Кристиано запер конюшню и вернулся в медвежью комнату, где его ждала приятная неожиданность в виде накрытого стола; сервировка поражала красивой посудой, тяжелым серебром и белоснежной скатертью, если не считать нескольких пятен от варенья, которые Нильс оставил возле своей тарелки.

– Подумать только, – весело заметил наш чужестранец, – они не то кончили десертом, не то начали с него! Но кто же, черт возьми, обосновался тут в мое отсутствие? Пуффо не настолько избалован, что стал бы накрывать на стол; в дороге он к такому не привык. К тому же он отправился искать удачи в новый замок, иначе бы я с ним столкнулся, осматривая старый. Да я никогда и не рассчитывал на помощь этого приятеля. Если он нашел где-то на кухне уголок за столом, я уверен, что он обо мне и думать забыл, и я отлично сделал, позаботившись о себе сам. Как-никак, если он случайно вернется сюда ночевать, нельзя же, чтобы бедняга замерз у ворот.

Кристиано отпер ворота во двор, которые Ульф успел запереть после приезда Гёфле, и вернулся с твердым намерением сесть за стол с кем угодно, будь то по доброй воле или по принуждению.

«Это мое право, – убеждал он себя, – стол пуст, а я принес, чем его приятно заполнить. Если меня ждет сотрапезник, лишь бы он оказался приветливым, и мы не поссоримся; если нет, поглядим, кто кого выставит».

Рассуждая так, Кристиано пошел взглянуть, не тронул ли кто его пожиток. Он нашел их в порядке в углу, куда он их спрятал и где они остались незамеченными. Тогда он стал разглядывать сундук, чемодан и вещи, разбросанные на стульях, тщательно сложенное белье, которое, видно, собирались убрать в шкаф, парадное платье, раскинутое на спинках кресел, чтобы оно отвиселось; наконец – пустой чемодан, на крышке которого он прочел: «Господин Тормунд Гёфле, адвокат в Гевале и доктор прав Лундского университета».

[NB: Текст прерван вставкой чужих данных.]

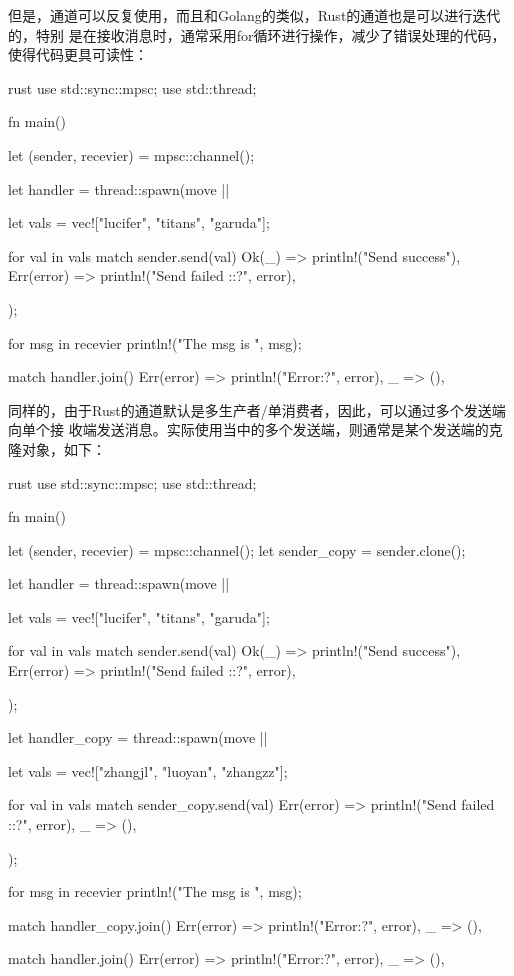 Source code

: 但是，通道可以反复使用，而且和Golang的类似，Rust的通道也是可以进行迭代的，特别
是在接收消息时，通常采用for循环进行操作，减少了错误处理的代码，使得代码更具可读性：
\begin{code-block}{rust}
use std::sync::mpsc;
use std::thread;

fn main() {
    let (sender, recevier) = mpsc::channel();

    let handler = thread::spawn(move || {

        let vals = vec!["lucifer", "titans", "garuda"];

        for val in vals {
            match sender.send(val) {
                Ok(_) => println!("Send success"),
                Err(error) => println!("Send failed :{:?}", error),
            }
        }

    });

    for msg in recevier {
        println!("The msg is {}", msg);
    }

    match handler.join() {
        Err(error) => println!("Error{:?}", error),
        _ => (),
    }
}
\end{code-block}

同样的，由于Rust的通道默认是多生产者/单消费者，因此，可以通过多个发送端向单个接
收端发送消息。实际使用当中的多个发送端，则通常是某个发送端的克隆对象，如下：
\begin{code-block}{rust}
use std::sync::mpsc;
use std::thread;

fn main() {
    let (sender, recevier) = mpsc::channel();
    let sender_copy = sender.clone();

    let handler = thread::spawn(move || {
        let vals = vec!["lucifer", "titans", "garuda"];

        for val in vals {
            match sender.send(val) {
                Ok(_) => println!("Send success"),
                Err(error) => println!("Send failed :{:?}", error),
            }
        }
    });

    let handler_copy = thread::spawn(move || {
        let vals = vec!["zhangjl", "luoyan", "zhangzz"];

        for val in vals {
            match sender_copy.send(val) {
                Err(error) => println!("Send failed :{:?}", error),
                _ => (),
            }
        }
    });

    for msg in recevier {
        println!("The msg is {}", msg);
    }

    match handler_copy.join() {
        Err(error) => println!("Error{:?}", error),
        _ => (),
    }

    match handler.join() {
        Err(error) => println!("Error{:?}", error),
        _ => (),
    }
}
\end{code-block}

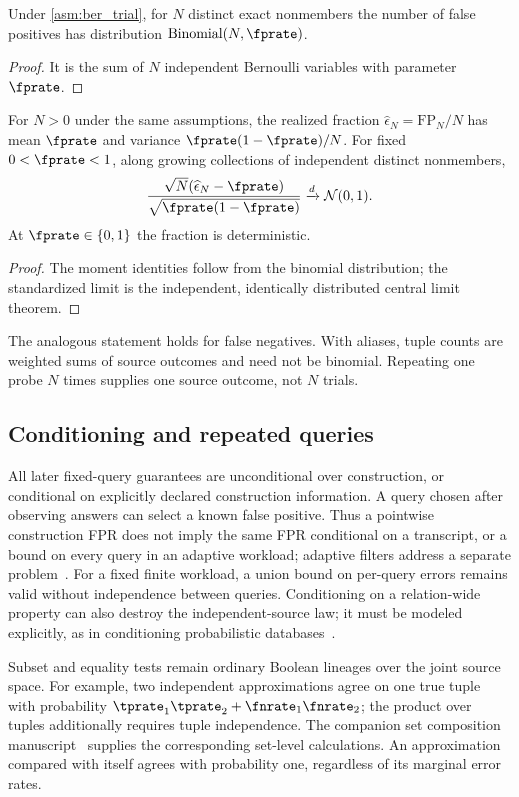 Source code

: \documentclass[../main.tex]{subfiles}
\begin{document}
\begin{theorem}
\label{thm:fpbinom}
Under \cref{asm:ber_trial}, for $N$ distinct exact nonmembers the number of
false positives has distribution $\mathrm{Binomial}(N,\fprate)$.
\end{theorem}
\begin{proof}
It is the sum of $N$ independent Bernoulli variables with parameter $\fprate$.
\end{proof}
\begin{theorem}
\label{thm:fpr}
For $N>0$ under the same assumptions, the realized fraction
$\widehat\epsilon_N=\mathrm{FP}_N/N$ has mean $\fprate$ and variance
$\fprate(1-\fprate)/N$. For fixed $0<\fprate<1$, along growing collections
of independent distinct nonmembers,
\[
 \frac{\sqrt N(\widehat\epsilon_N-\fprate)}
 {\sqrt{\fprate(1-\fprate)}}\xrightarrow{d}\mathcal N(0,1).
\]
At $\fprate\in\{0,1\}$ the fraction is deterministic.
\end{theorem}
\begin{proof}
The moment identities follow from the binomial distribution; the standardized
limit is the independent, identically distributed central limit theorem.
\end{proof}
The analogous statement holds for false negatives. With aliases, tuple
counts are weighted sums of source outcomes and need not be binomial.
Repeating one probe $N$ times supplies one source outcome, not $N$ trials.

\subsection{Conditioning and repeated queries}
All later fixed-query guarantees are unconditional over construction, or
conditional on explicitly declared construction information. A query chosen
after observing answers can select a known false positive. Thus a pointwise
construction FPR does not imply the same FPR conditional on a transcript, or
a bound on every query in an adaptive workload; adaptive filters address a
separate problem~\cite{bender2017adaptivity}. For a fixed finite workload, a
union bound on per-query errors remains valid without independence between
queries. Conditioning on a relation-wide property can also destroy the
independent-source law; it must be modeled explicitly, as in conditioning
probabilistic databases~\cite{koch2008conditioning}.

Subset and equality tests remain ordinary Boolean lineages over the joint
source space. For example, two independent approximations agree on one true
tuple with probability $\tprate_1\tprate_2+\fnrate_1\fnrate_2$; the product
over tuples additionally requires tuple independence. The companion set
composition manuscript~\cite{bernoulliComposition} supplies the corresponding
set-level calculations. An approximation compared with itself agrees with
probability one, regardless of its marginal error rates.
\end{document}
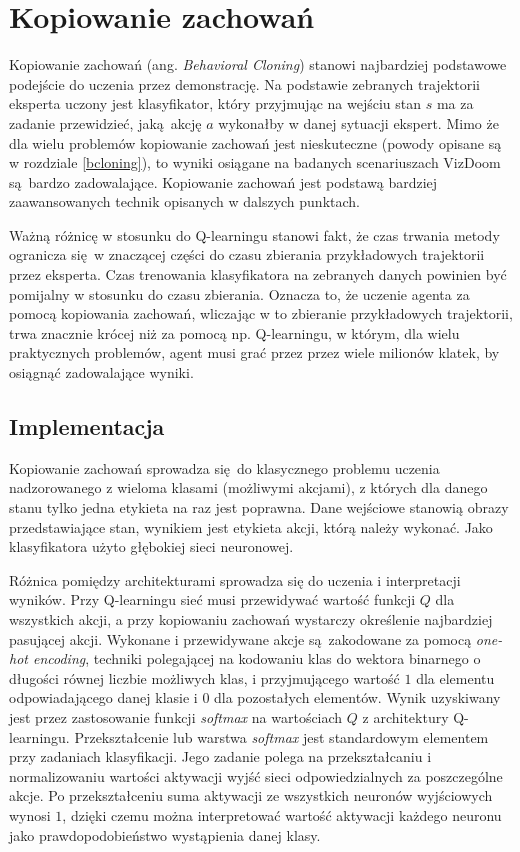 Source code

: \section{Kopiowanie zachowań} \label{behavioral_cloning}

Kopiowanie zachowań (ang. \textit{Behavioral Cloning}) stanowi najbardziej podstawowe podejście do uczenia przez demonstrację. Na podstawie zebranych trajektorii eksperta uczony jest klasyfikator, który przyjmując na wejściu stan $s$ ma za zadanie przewidzieć, jaką akcję $a$ wykonałby w danej sytuacji ekspert. Mimo że dla wielu problemów kopiowanie zachowań jest nieskuteczne (powody opisane są w rozdziale \ref{bcloning}), to wyniki osiągane na badanych scenariuszach VizDoom są bardzo zadowalające. Kopiowanie zachowań jest podstawą bardziej zaawansowanych technik opisanych w dalszych punktach.

Ważną różnicę w stosunku do Q-learningu stanowi fakt, że czas trwania metody ogranicza się w znaczącej części do czasu zbierania przykładowych trajektorii przez eksperta. Czas trenowania klasyfikatora na zebranych danych powinien być pomijalny w stosunku do czasu zbierania. Oznacza to, że uczenie agenta za pomocą kopiowania zachowań, wliczając w to zbieranie przykładowych trajektorii, trwa znacznie krócej niż za pomocą np. Q-learningu, w którym, dla wielu praktycznych problemów, agent musi grać przez przez wiele milionów klatek, by osiągnąć zadowalające wyniki. 

\subsection{Implementacja}

Kopiowanie zachowań sprowadza się do klasycznego problemu uczenia nadzorowanego z wieloma klasami (możliwymi akcjami), z których dla danego stanu tylko jedna etykieta na raz jest poprawna. Dane wejściowe stanowią obrazy przedstawiające stan, wynikiem jest etykieta akcji, którą należy wykonać. Jako klasyfikatora użyto głębokiej sieci neuronowej.

Różnica pomiędzy architekturami sprowadza się do uczenia i interpretacji wyników. Przy Q-learningu sieć musi przewidywać wartość funkcji $Q$ dla wszystkich akcji, a przy kopiowaniu zachowań wystarczy określenie najbardziej pasującej akcji. Wykonane i przewidywane akcje są zakodowane za pomocą \textit{one-hot encoding}, techniki polegającej na kodowaniu klas do wektora binarnego o długości równej liczbie możliwych klas, i przyjmującego wartość $1$ dla elementu odpowiadającego danej klasie i $0$ dla pozostałych elementów. Wynik uzyskiwany jest przez zastosowanie funkcji \textit{softmax} na wartościach $Q$ z architektury Q-learningu. Przekształcenie lub warstwa \textit{softmax} jest standardowym elementem przy zadaniach klasyfikacji. Jego zadanie polega na przekształcaniu i normalizowaniu wartości aktywacji wyjść sieci odpowiedzialnych za poszczególne akcje. Po przekształceniu suma aktywacji ze wszystkich neuronów wyjściowych wynosi $1$, dzięki czemu można interpretować wartość aktywacji każdego neuronu jako prawdopodobieństwo wystąpienia danej klasy.

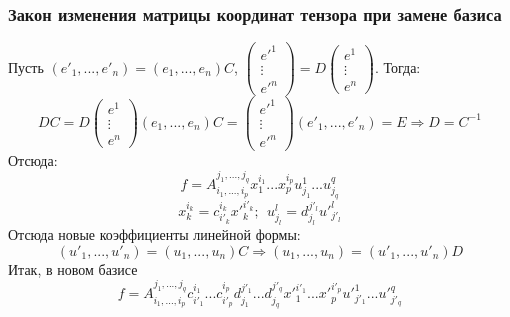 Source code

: \subsubsection*{Закон изменения матрицы координат тензора при замене базиса}
Пусть $(e'_1,...,e'_n) = (e_1,...,e_n)C$, $\begin{pmatrix} e'^1 \\ \vdots \\ e'^n \end{pmatrix} = D\begin{pmatrix} e^1 \\ \vdots \\ e^n \end{pmatrix}$. Тогда:
\[DC = D\begin{pmatrix} e^1 \\ \vdots \\ e^n \end{pmatrix}(e_1,...,e_n)C = \begin{pmatrix} e'^1 \\ \vdots \\ e'^n \end{pmatrix}(e'_1,...,e'_n) = E \Rightarrow D = C^{-1}\]
Отсюда:
\[f = A_{i_1,...,i_p}^{j_1,...,j_q}x_1^{i_1}...x_p^{i_p}u_{j_1}^1...u_{j_q}^q\]
\[x_k^{i_k} = c_{i'_k}^{i_k}{x'}^{i'_k}_k; \ \ u_{j_l}^{l} = d_{j_l}^{j'_l}u'^l_{j'_l}\]
Отсюда новые коэффициенты линейной формы:
\[(u'_1,...,u'_n) = (u_1,...,u_n)C \Longrightarrow (u_1,...,u_n) = (u'_1,...,u'_n)D\]
Итак, в новом базисе
\[f = A_{i_1,...,i_p}^{j_1,...,j_q} c_{i'_1}^{i_1}...c_{i'_p}^{i_p}d_{j_1}^{j'_1}...d_{j_q}^{j'_q}{x'}^{i'_1}_1...{x'}^{i'_p}_p {u'}^{1}_{j'_1}...{u'}^{q}_{j'_q}\] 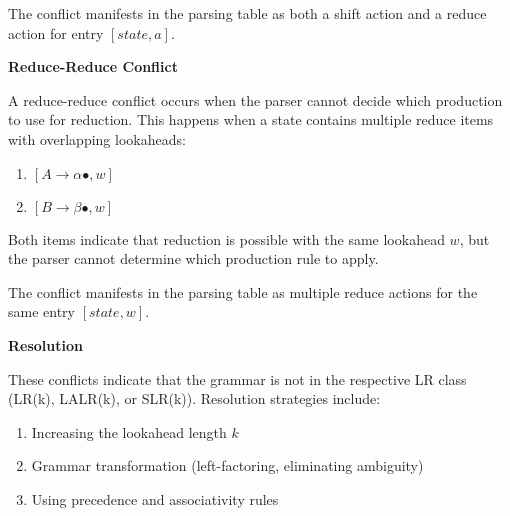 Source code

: The conflict manifests in the parsing table as both a shift action and a reduce action for entry $[state, a]$.


\textbf{Reduce-Reduce Conflict}

A reduce-reduce conflict occurs when the parser cannot decide which production to use for reduction. This happens when a state contains multiple reduce items with overlapping lookaheads:
\begin{enumerate}
\item $[A \to \alpha \bullet, w]$
\item $[B \to \beta \bullet, w]$
\end{enumerate}

Both items indicate that reduction is possible with the same lookahead $w$, but the parser cannot determine which production rule to apply.

The conflict manifests in the parsing table as multiple reduce actions for the same entry $[state, w]$.


\textbf{Resolution}

These conflicts indicate that the grammar is not in the respective LR class (LR(k), LALR(k), or SLR(k)). Resolution strategies include:
\begin{enumerate}
\item Increasing the lookahead length $k$
\item Grammar transformation (left-factoring, eliminating ambiguity)
\item Using precedence and associativity rules
\end{enumerate}
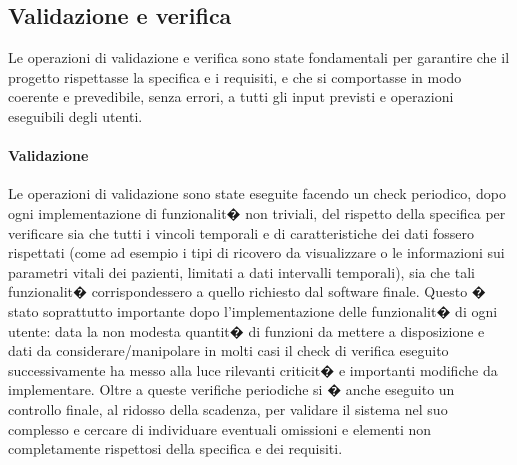 \documentclass[final, smallexted]{svjour3}
\begin{document}
\subsection{Validazione e verifica}
Le operazioni di validazione e verifica sono state fondamentali per garantire che il progetto rispettasse la specifica e i requisiti, e che si comportasse in modo coerente e prevedibile, senza errori, a tutti gli input previsti e operazioni eseguibili degli utenti.

\paragraph{\textbf{Validazione}}Le operazioni di validazione sono state eseguite facendo un check periodico, dopo ogni implementazione di funzionalit� non triviali, del rispetto della specifica per verificare sia che tutti i vincoli temporali e di caratteristiche dei dati fossero rispettati (come ad esempio i tipi di ricovero da visualizzare o le informazioni sui parametri vitali dei pazienti, limitati a dati intervalli temporali), sia che tali funzionalit� corrispondessero a quello richiesto dal software finale.
Questo � stato soprattutto importante dopo l'implementazione delle funzionalit� di ogni utente: data la non modesta quantit� di funzioni da mettere a disposizione e dati da considerare/manipolare in molti casi il check di verifica eseguito successivamente ha messo alla luce rilevanti criticit� e importanti modifiche da implementare. 
Oltre a queste verifiche periodiche si � anche eseguito un controllo finale, al ridosso della scadenza, per validare il sistema nel suo complesso e cercare di individuare eventuali omissioni e elementi non completamente rispettosi della specifica e dei requisiti.
\end{document}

«Адвокат! – подумал наш герой. – Что же, это хорошо звучит – адвокат! Адвокатом не станешь, если нет ума и таланта. Вот кто составит мне приятную компанию, если у него хватит здравого смысла не судить о человеке по одежке. Но куда же этот адвокат запропастился? Должно быть, он тоже был приглашен на праздники в замок Вальдемора и так же, как я, нашел дом переполненным или по своему вкусу избрал себе приютом этот романтический замок. Нет, скорее всего человек этот – поверенный в делах богатого барона, ибо в этой стране сословных предрассудков и скрытой ненависти вряд ли приглашают людей незнатных на дворянские увеселения. Но какое мне дело! Адвокат ушел, это бесспорно. Должно быть, он беседует со старым управляющим, или он в той комнате с двумя кроватями, о которой мне говорили и двери в которую не видно. Поискать? Но, возможно, он уже лег? Пожалуй, это вернее всего. Ему хотели подать ужин, он отказался, довольствуясь вареньем и желая только поскорее добраться до постели. Пусть же сей достойный муж мирно спит! Я отлично устроюсь в этом глубоком кресле, а если мне станет холодно, черт побери, вот великолепная меховая шуба и дорожная кунья шапка – и тело в тепле, и уши не замерзнут. Поглядим, удобно ли мне будет! О, и даже очень, – решил Кристиано, натягивая шубу и нахлобучивая шапку. – Как вспомню, что я десять лет занимаюсь серьезным делом, а надеть все нечего, и плаща-то добротного нет, особливо теперь, когда приходится блуждать по земле гипербореев{13}

Кристиано разложил на столе еду: весьма заманчивый гамбургский язык, искусно прокопченный медвежий окорок и чудесный кусок копченой лососины.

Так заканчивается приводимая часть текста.